Upstream System	Protocol	Auth	Failure Mode	Fallback Strategy
JPL HORIZONS	`astroquery` (HTTP)	None	Timeout / 5xx	Synthetic trajectory model
NASA SPDF	HTTPS file download	None	404 / timeout	Synthetic magnetometer data
NASA PDS PPI	HTTPS file download	None	404 / timeout	Synthetic plasma wave generator
NASA NeoWs	REST JSON	API key (env var)	Rate limit / 5xx	15-min stale cache
NASA DONKI	REST JSON	API key (env var)	Rate limit / 5xx	15-min stale cache
NOAA SWPC	REST JSON	None	Timeout	15-min stale cache
MAST (STScI)	`astroquery` (HTTP)	None	Timeout	Cached CSVs
MPC	Static files	None	N/A	Local JSON/obs files

Key design decision: Every external dependency has an explicit fallback path. The platform never returns an error page due to upstream API failure.

3.2 Downstream Consumers

Consumer	Interface	Usage
Web browsers	HTTPS (HTML + embedded base64 images)	Primary end-user interface
Search engines	`/sitemap.xml`, `/robots.txt`, SEO meta tags	Discovery and indexing
LLM/AI crawlers	`/ai-index` structured knowledge page	Machine-readable research index
SQLite clients	File-based `.db` access	Ad-hoc research queries
Jupyter notebooks	`pandas.read_sql()` via `sqlite3`	Analytical workflows

4. Architecture Principles

These principles govern all design decisions across the platform:

#	Principle	Rationale	Application
1	Graceful degradation over hard failure	NASA APIs are unreliable; pages must always render	Synthetic fallback generators for every data source
2	Server-side rendering over client-side frameworks	Eliminates JavaScript build toolchain, reduces attack surface, ensures SEO	Flask + Jinja2 templates with base64-embedded plots
3	Zero third-party runtime dependencies where possible	Minimizes supply chain risk and dependency management	`deep_space_db` uses Python stdlib only; web app pins exact versions
4	Additive extension, not modification	New research projects should not require changes to existing code	New tables, new ingestion functions, new Flask routes — each additive
5	Data provenance on every record	Research integrity requires knowing where data came from	`source` column on every row; `ingestion_log` table
6	Cost proportional to value	Research infrastructure should not cost more than the research itself	SQLite (free), single EC2 (~$15/mo), S3 (< $0.01/mo)
7	Operational simplicity over architectural elegance	One person operates the entire platform	Single process, single instance, systemd restart, git-pull deploys

5. Technology Stack & Decision Rationale

5.1 Stack Overview

Layer	Technology	Version
Language	Python	3.11+ (EC2), 3.13 (local)
Web framework	Flask	Latest stable
WSGI server	Gunicorn	2 workers
Reverse proxy	Nginx	Amazon Linux default
TLS	Let's Encrypt / Certbot	Auto-renewing
Compute	AWS EC2 t3.small	2 vCPU, 2 GB RAM
Static IP	AWS Elastic IP	Associated to EC2
DNS	GoDaddy	A + CNAME records
Database	SQLite 3 (WAL)	Bundled with Python
Backup storage	AWS S3	Versioned, private
Process management	systemd	`Restart=always`
Scientific computing	NumPy, SciPy, Matplotlib, Astropy, Astroquery	Pinned in requirements.txt

5.2 Key Technology Decisions

Why Flask over Django/FastAPI: Django's ORM, admin panel, and auth middleware are unnecessary for a read-only research site.

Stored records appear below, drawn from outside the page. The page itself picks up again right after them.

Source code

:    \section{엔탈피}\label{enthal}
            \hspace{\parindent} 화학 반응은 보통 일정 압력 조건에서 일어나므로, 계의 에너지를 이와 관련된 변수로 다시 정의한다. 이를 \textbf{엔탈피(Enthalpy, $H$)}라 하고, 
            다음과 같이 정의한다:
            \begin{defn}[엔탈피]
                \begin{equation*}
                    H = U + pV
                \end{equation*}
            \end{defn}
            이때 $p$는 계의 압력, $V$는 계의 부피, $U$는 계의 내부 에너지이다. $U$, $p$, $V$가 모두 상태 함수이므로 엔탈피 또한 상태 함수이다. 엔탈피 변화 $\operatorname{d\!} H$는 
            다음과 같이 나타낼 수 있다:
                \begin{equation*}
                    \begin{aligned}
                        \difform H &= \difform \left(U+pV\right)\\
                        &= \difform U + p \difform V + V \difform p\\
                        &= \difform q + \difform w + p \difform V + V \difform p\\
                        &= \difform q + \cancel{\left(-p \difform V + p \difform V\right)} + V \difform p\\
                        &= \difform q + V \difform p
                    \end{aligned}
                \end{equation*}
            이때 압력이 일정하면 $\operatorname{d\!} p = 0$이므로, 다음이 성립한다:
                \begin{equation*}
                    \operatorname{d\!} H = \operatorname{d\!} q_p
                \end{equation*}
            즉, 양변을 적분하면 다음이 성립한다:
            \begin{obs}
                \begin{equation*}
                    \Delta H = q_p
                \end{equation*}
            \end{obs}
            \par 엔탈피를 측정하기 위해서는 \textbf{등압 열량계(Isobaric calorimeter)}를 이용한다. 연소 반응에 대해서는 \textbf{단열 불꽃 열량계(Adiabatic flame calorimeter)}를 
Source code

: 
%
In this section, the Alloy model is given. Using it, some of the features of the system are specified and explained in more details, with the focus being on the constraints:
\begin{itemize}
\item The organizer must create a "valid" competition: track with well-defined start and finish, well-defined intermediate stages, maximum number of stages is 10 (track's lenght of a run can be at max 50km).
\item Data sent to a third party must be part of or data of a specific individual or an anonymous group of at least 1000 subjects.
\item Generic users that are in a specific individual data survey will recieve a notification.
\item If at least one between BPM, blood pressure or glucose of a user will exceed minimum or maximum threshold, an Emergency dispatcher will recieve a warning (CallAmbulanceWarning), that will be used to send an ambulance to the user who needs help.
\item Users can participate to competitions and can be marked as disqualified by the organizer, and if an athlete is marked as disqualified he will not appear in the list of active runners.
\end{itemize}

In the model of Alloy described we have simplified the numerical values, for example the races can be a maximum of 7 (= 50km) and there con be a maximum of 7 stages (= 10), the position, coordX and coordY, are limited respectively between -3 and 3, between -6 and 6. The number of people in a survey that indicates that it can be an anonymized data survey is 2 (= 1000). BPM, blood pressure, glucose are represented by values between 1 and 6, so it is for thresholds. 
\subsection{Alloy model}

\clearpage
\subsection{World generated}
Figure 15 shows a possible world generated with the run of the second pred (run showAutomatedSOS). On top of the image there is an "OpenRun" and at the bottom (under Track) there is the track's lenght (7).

FastAPI's async model adds complexity with no benefit when every request is a synchronous NASA API call followed by matplotlib rendering. Flask provides the minimal surface needed: routing, Jinja2 templates, and request handling.

Why server-side matplotlib over D3.js/Plotly: Scientific plots require precise control over axes, annotations, colormaps, and dual-axis layouts that matplotlib provides natively. Embedding plots as base64 PNGs in JSON responses eliminates JavaScript rendering, client-side library loading, and cross-browser compatibility issues. The trade-off (no client-side interactivity) is acceptable for a research presentation platform.

Why SQLite over PostgreSQL/DynamoDB: The workload is single-writer, read-heavy, and local. SQLite requires no server process, no connection pooling, no credential management, and no monthly cost. WAL mode enables concurrent reads during ingestion. The 281 TB theoretical limit far exceeds projected needs. If multi-user access becomes necessary, the schema is standard SQL and can migrate to PostgreSQL without DDL changes.

Why AWS CLI over boto3 for S3: The backup script needs exactly three operations: upload, list, download. The AWS CLI handles these with subprocess calls, avoiding a boto3 dependency, its transitive dependency tree, and the associated supply chain surface. For a script that runs once per day, the subprocess overhead is negligible.

Why Gunicorn with 2 workers: Each worker handles one request at a time. Matplotlib is not thread-safe, so preload_app=True with sync workers is the correct model. Two workers provide basic concurrency (one can render a plot while the other serves a cached page) without exceeding the 2 GB RAM of a t3.small.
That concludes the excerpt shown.